■ Work instructions ■
Write out each line of the records that has "generates" in it.

■ Data provided ■
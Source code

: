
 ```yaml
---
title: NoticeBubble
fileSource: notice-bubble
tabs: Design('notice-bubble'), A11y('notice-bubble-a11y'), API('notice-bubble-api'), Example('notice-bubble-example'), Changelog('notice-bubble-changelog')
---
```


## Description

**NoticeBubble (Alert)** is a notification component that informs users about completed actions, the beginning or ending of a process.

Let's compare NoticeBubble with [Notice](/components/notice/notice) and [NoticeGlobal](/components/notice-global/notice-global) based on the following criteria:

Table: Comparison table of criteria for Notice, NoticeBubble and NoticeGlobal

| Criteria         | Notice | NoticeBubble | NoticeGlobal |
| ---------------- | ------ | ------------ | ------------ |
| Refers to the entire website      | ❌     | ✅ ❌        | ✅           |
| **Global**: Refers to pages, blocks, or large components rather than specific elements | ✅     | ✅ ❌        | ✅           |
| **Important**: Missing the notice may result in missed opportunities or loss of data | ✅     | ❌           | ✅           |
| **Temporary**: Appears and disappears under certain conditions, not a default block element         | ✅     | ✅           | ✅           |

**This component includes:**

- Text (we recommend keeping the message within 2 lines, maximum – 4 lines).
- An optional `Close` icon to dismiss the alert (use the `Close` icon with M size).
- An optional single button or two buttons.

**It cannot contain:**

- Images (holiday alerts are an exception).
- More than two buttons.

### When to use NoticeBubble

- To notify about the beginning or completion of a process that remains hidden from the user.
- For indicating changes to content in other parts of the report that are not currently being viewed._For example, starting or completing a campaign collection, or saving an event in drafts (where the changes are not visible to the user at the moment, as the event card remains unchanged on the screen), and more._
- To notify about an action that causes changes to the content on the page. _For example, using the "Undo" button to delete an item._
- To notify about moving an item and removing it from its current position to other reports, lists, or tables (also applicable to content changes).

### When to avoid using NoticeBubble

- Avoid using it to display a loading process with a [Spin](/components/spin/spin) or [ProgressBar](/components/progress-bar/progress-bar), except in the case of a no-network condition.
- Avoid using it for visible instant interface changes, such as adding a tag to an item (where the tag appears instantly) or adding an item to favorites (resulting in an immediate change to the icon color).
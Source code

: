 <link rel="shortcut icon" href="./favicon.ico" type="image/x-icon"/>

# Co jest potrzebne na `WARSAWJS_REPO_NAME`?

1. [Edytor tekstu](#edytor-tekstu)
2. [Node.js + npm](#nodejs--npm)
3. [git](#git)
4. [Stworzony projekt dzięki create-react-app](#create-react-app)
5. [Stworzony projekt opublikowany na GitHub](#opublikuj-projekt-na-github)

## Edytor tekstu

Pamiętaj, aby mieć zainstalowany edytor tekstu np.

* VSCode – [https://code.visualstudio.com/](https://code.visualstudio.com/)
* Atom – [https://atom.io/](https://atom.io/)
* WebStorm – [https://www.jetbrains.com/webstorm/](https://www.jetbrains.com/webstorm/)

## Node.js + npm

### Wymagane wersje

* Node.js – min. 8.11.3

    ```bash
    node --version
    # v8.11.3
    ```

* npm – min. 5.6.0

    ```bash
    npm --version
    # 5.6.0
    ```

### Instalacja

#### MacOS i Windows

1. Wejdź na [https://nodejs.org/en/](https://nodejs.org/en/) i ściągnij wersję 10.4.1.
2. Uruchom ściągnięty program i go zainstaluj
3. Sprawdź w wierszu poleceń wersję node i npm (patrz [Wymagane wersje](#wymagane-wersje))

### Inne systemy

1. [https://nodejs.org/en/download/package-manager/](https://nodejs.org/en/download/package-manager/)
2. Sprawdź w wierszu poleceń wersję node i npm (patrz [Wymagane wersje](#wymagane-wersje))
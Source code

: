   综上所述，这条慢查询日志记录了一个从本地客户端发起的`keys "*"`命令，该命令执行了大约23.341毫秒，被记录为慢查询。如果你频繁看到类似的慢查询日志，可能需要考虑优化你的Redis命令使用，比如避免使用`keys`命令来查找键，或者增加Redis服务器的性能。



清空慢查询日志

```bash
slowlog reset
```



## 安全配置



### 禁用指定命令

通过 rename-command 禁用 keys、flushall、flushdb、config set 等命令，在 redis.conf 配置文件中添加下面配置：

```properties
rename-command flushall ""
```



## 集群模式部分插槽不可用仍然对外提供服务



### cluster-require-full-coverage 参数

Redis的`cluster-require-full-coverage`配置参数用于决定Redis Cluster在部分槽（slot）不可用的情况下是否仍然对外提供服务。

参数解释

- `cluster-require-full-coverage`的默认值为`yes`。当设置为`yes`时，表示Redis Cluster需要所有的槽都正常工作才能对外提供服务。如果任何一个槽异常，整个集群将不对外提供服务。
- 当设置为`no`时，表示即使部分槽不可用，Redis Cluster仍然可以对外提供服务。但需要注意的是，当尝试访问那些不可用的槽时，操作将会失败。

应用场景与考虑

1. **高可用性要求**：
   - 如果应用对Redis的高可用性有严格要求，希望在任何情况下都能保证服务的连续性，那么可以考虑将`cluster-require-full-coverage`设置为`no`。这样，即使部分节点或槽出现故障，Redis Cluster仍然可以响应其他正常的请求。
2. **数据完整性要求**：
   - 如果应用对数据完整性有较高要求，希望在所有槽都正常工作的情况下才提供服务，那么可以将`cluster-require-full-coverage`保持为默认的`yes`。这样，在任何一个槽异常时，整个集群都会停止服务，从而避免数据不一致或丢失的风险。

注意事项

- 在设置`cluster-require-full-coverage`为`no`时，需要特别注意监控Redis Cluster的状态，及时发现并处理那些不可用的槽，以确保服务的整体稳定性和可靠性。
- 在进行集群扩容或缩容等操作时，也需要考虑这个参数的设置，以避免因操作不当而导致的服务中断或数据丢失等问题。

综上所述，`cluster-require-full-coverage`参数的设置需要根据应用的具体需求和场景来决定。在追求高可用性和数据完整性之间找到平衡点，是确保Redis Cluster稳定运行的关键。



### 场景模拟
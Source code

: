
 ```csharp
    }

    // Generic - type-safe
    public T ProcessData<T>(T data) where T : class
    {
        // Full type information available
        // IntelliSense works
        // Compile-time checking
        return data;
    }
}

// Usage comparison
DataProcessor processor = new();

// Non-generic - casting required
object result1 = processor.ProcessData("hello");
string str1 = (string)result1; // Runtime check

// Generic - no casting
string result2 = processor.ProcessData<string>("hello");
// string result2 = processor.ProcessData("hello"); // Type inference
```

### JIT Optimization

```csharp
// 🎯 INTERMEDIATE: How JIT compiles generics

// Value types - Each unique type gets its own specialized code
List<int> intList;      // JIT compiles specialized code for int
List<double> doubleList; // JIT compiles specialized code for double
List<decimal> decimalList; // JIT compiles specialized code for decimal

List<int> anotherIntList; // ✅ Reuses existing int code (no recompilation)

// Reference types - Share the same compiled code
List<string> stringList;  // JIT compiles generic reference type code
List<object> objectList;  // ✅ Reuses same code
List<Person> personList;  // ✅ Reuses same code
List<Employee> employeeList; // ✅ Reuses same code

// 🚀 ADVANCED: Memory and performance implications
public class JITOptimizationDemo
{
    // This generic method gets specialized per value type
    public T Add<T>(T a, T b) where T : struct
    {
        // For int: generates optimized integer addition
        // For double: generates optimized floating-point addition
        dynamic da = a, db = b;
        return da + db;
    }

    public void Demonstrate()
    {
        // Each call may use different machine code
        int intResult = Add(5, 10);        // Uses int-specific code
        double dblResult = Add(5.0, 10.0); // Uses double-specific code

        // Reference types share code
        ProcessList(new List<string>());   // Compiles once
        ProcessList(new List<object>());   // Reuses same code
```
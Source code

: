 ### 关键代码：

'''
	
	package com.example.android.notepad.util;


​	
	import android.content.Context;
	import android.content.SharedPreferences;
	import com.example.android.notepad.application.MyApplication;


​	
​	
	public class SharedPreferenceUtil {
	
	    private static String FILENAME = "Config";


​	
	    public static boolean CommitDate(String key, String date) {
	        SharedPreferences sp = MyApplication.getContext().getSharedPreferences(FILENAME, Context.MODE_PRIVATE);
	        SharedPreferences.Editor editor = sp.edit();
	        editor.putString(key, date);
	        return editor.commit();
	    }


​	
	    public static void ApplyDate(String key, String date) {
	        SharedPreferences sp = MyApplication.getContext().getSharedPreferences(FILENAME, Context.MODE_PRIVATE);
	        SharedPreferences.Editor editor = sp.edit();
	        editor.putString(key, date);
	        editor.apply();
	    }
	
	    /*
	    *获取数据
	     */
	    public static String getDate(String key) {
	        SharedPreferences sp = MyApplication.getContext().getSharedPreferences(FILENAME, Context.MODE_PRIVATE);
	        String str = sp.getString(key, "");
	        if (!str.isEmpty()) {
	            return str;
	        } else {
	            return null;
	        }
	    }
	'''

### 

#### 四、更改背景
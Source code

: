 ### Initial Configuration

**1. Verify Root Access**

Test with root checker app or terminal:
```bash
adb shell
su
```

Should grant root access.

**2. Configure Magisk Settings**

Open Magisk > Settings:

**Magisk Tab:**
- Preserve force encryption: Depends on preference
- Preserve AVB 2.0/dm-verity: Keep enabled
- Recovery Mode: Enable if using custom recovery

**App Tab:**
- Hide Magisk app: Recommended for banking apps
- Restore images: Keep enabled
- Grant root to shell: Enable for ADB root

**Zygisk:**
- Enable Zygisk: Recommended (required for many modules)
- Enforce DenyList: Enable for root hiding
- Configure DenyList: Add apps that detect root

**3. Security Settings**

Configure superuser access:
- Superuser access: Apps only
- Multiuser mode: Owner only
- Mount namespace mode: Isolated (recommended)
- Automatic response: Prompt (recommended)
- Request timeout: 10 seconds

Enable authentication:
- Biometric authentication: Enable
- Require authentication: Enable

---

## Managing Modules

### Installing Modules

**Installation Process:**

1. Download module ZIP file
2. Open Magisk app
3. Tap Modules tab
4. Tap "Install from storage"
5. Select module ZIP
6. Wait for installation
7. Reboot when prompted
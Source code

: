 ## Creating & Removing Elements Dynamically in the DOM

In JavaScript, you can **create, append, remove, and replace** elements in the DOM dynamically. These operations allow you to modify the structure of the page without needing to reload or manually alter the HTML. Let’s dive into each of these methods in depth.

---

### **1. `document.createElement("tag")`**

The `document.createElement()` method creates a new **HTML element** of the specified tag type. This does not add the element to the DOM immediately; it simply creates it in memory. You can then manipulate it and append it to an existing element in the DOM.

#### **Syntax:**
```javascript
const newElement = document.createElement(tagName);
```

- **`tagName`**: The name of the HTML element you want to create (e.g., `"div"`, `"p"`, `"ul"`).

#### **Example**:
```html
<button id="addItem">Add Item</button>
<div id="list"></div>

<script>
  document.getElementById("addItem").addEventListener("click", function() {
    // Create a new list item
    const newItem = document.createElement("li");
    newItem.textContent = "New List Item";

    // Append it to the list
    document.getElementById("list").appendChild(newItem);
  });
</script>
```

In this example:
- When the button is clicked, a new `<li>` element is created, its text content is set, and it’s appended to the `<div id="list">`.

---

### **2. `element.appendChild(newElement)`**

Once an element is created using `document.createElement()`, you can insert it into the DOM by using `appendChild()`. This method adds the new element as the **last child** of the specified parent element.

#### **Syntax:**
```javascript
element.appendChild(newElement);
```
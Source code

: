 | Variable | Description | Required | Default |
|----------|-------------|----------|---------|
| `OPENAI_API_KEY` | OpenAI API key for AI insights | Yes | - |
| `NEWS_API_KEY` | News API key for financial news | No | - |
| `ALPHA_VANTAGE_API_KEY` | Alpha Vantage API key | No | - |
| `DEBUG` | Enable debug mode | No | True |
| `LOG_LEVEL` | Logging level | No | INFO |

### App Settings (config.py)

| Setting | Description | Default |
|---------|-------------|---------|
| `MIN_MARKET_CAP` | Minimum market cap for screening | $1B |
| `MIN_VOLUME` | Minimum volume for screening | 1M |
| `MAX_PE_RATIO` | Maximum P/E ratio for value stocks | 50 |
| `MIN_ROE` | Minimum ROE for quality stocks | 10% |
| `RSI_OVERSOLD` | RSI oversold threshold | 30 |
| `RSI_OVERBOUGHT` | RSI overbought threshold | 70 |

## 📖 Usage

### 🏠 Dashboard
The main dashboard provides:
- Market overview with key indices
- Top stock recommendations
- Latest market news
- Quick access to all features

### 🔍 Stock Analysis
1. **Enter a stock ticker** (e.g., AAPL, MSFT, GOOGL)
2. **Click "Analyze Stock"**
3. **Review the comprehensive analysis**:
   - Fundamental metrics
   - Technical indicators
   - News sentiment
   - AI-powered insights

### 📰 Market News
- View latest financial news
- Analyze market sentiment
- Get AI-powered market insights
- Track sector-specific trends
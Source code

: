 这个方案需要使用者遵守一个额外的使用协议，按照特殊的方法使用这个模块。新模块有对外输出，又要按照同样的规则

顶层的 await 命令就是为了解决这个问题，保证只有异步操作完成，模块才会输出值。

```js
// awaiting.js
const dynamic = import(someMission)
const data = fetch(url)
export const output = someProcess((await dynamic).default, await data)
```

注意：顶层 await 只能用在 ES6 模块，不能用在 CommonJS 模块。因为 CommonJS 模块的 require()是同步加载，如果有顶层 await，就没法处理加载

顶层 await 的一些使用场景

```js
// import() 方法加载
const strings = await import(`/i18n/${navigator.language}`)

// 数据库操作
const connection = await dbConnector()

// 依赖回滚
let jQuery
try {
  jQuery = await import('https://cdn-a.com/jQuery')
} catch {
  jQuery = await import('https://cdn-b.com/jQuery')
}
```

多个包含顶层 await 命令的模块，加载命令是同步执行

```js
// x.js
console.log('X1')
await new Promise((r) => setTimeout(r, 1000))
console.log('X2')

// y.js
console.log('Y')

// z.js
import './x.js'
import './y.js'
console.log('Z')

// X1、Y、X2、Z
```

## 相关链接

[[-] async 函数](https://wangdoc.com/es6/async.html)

■ Your solution ■
        // For int: generates optimized integer addition
        // For double: generates optimized floating-point addition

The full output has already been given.